- _What you will do_
An identical copy of all the entries is the required result.

BEGIN Records for the exercise

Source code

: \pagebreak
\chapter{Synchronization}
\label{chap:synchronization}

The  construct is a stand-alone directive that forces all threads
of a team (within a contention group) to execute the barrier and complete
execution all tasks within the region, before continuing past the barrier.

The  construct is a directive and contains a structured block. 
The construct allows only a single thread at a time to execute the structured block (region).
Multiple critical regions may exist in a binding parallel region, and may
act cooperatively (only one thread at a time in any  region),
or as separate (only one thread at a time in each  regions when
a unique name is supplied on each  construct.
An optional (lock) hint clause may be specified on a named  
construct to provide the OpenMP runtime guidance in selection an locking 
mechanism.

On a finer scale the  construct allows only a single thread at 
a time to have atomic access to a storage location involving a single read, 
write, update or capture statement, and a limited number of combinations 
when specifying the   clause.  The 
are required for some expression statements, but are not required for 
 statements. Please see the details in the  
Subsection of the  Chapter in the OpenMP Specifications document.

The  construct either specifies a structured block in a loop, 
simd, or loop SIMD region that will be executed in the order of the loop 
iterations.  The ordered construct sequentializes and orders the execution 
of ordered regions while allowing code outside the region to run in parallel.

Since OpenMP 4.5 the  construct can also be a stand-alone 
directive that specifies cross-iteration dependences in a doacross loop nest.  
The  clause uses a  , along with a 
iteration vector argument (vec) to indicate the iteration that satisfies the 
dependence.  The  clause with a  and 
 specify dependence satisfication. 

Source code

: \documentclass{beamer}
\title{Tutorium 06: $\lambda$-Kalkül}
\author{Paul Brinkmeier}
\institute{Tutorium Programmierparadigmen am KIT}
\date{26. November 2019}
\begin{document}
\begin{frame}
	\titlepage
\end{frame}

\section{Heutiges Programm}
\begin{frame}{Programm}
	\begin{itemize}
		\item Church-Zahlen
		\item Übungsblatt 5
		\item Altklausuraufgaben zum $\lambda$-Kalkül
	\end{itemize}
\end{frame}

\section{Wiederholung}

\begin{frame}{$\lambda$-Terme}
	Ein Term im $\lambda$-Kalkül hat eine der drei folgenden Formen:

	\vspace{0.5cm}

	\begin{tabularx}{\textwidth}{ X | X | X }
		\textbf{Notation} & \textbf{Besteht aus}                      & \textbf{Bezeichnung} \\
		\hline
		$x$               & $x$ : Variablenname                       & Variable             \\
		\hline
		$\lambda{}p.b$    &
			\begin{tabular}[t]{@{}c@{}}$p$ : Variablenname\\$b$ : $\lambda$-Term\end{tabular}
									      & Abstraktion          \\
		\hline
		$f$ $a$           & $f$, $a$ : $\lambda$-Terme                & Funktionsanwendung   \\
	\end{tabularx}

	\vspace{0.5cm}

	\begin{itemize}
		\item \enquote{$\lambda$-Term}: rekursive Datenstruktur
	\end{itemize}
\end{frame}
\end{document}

END Records for the exercise

- _Written response_
Source code

: \pagebreak
\chapter{Synchronization}
\label{chap:synchronization}

The  construct is a stand-alone directive that forces all threads
of a team (within a contention group) to execute the barrier and complete
execution all tasks within the region, before continuing past the barrier.

The  construct is a directive and contains a structured block. 
The construct allows only a single thread at a time to execute the structured block (region).
Multiple critical regions may exist in a binding parallel region, and may
act cooperatively (only one thread at a time in any  region),
or as separate (only one thread at a time in each  regions when
a unique name is supplied on each  construct.
An optional (lock) hint clause may be specified on a named  
construct to provide the OpenMP runtime guidance in selection an locking 
mechanism.

On a finer scale the  construct allows only a single thread at 
a time to have atomic access to a storage location involving a single read, 
write, update or capture statement, and a limited number of combinations 
when specifying the   clause.  The 
are required for some expression statements, but are not required for 
 statements. Please see the details in the  
Subsection of the  Chapter in the OpenMP Specifications document.

The  construct either specifies a structured block in a loop, 
simd, or loop SIMD region that will be executed in the order of the loop 
iterations.  The ordered construct sequentializes and orders the execution 
of ordered regions while allowing code outside the region to run in parallel.

Since OpenMP 4.5 the  construct can also be a stand-alone 
directive that specifies cross-iteration dependences in a doacross loop nest.  
The  clause uses a  , along with a 
iteration vector argument (vec) to indicate the iteration that satisfies the 
dependence.  The  clause with a  and 
 specify dependence satisfication. 

Source code

: \documentclass{beamer}
\title{Tutorium 06: $\lambda$-Kalkül}
\author{Paul Brinkmeier}
\institute{Tutorium Programmierparadigmen am KIT}
\date{26. November 2019}
\begin{document}
\begin{frame}
	\titlepage
\end{frame}

\section{Heutiges Programm}
\begin{frame}{Programm}
	\begin{itemize}
		\item Church-Zahlen
		\item Übungsblatt 5
		\item Altklausuraufgaben zum $\lambda$-Kalkül
	\end{itemize}
\end{frame}

\section{Wiederholung}

\begin{frame}{$\lambda$-Terme}
	Ein Term im $\lambda$-Kalkül hat eine der drei folgenden Formen:

	\vspace{0.5cm}

	\begin{tabularx}{\textwidth}{ X | X | X }
		\textbf{Notation} & \textbf{Besteht aus}                      & \textbf{Bezeichnung} \\
		\hline
		$x$               & $x$ : Variablenname                       & Variable             \\
		\hline
		$\lambda{}p.b$    &
			\begin{tabular}[t]{@{}c@{}}$p$ : Variablenname\\$b$ : $\lambda$-Term\end{tabular}
									      & Abstraktion          \\
		\hline
		$f$ $a$           & $f$, $a$ : $\lambda$-Terme                & Funktionsanwendung   \\
	\end{tabularx}

	\vspace{0.5cm}

	\begin{itemize}
		\item \enquote{$\lambda$-Term}: rekursive Datenstruktur
	\end{itemize}
\end{frame}
\end{document}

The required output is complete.